Your assignment » Take the data that follows and return it exactly.

Recorded data »

........

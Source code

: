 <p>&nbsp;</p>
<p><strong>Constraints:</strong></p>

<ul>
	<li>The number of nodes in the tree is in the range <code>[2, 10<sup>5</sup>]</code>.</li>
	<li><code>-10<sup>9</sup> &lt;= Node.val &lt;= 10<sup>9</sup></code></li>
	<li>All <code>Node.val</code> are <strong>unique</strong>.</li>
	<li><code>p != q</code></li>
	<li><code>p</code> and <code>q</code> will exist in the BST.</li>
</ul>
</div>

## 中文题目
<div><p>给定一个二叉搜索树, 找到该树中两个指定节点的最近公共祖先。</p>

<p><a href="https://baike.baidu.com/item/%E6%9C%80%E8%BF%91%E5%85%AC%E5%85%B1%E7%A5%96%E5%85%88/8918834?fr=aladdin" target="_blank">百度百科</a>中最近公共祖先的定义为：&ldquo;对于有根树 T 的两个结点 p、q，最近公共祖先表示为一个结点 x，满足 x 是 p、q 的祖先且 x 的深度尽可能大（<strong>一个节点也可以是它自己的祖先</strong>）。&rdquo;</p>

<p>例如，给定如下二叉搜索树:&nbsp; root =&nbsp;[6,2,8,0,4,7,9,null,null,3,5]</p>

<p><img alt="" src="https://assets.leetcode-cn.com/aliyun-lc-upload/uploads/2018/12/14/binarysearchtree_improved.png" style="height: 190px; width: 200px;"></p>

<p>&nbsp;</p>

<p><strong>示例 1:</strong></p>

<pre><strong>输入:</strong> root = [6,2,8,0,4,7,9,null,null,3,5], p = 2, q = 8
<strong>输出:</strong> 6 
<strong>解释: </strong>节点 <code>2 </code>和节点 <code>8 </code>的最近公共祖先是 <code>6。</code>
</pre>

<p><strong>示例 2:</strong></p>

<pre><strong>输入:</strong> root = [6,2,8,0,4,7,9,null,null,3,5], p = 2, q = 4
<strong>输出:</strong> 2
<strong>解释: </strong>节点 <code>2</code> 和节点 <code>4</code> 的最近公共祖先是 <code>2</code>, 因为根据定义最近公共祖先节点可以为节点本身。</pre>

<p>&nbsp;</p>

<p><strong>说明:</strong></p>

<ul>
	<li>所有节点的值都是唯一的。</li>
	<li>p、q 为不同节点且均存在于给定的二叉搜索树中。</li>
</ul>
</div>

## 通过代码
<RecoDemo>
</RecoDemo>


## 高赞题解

........

Output of the task »
Source code

: <p>&nbsp;</p>
<p><strong>Constraints:</strong></p>

<ul>
	<li>The number of nodes in the tree is in the range <code>[2, 10<sup>5</sup>]</code>.</li>
	<li><code>-10<sup>9</sup> &lt;= Node.val &lt;= 10<sup>9</sup></code></li>
	<li>All <code>Node.val</code> are <strong>unique</strong>.</li>
	<li><code>p != q</code></li>
	<li><code>p</code> and <code>q</code> will exist in the BST.</li>
</ul>
</div>

## 中文题目
<div><p>给定一个二叉搜索树, 找到该树中两个指定节点的最近公共祖先。</p>

<p><a href="https://baike.baidu.com/item/%E6%9C%80%E8%BF%91%E5%85%AC%E5%85%B1%E7%A5%96%E5%85%88/8918834?fr=aladdin" target="_blank">百度百科</a>中最近公共祖先的定义为：&ldquo;对于有根树 T 的两个结点 p、q，最近公共祖先表示为一个结点 x，满足 x 是 p、q 的祖先且 x 的深度尽可能大（<strong>一个节点也可以是它自己的祖先</strong>）。&rdquo;</p>

<p>例如，给定如下二叉搜索树:&nbsp; root =&nbsp;[6,2,8,0,4,7,9,null,null,3,5]</p>

<p><img alt="" src="https://assets.leetcode-cn.com/aliyun-lc-upload/uploads/2018/12/14/binarysearchtree_improved.png" style="height: 190px; width: 200px;"></p>

<p>&nbsp;</p>

<p><strong>示例 1:</strong></p>

<pre><strong>输入:</strong> root = [6,2,8,0,4,7,9,null,null,3,5], p = 2, q = 8
<strong>输出:</strong> 6 
<strong>解释: </strong>节点 <code>2 </code>和节点 <code>8 </code>的最近公共祖先是 <code>6。</code>
</pre>

<p><strong>示例 2:</strong></p>

<pre><strong>输入:</strong> root = [6,2,8,0,4,7,9,null,null,3,5], p = 2, q = 4
<strong>输出:</strong> 2
<strong>解释: </strong>节点 <code>2</code> 和节点 <code>4</code> 的最近公共祖先是 <code>2</code>, 因为根据定义最近公共祖先节点可以为节点本身。</pre>

<p>&nbsp;</p>

<p><strong>说明:</strong></p>

<ul>
	<li>所有节点的值都是唯一的。</li>
	<li>p、q 为不同节点且均存在于给定的二叉搜索树中。</li>
</ul>
</div>

## 通过代码
<RecoDemo>
</RecoDemo>


## 高赞题解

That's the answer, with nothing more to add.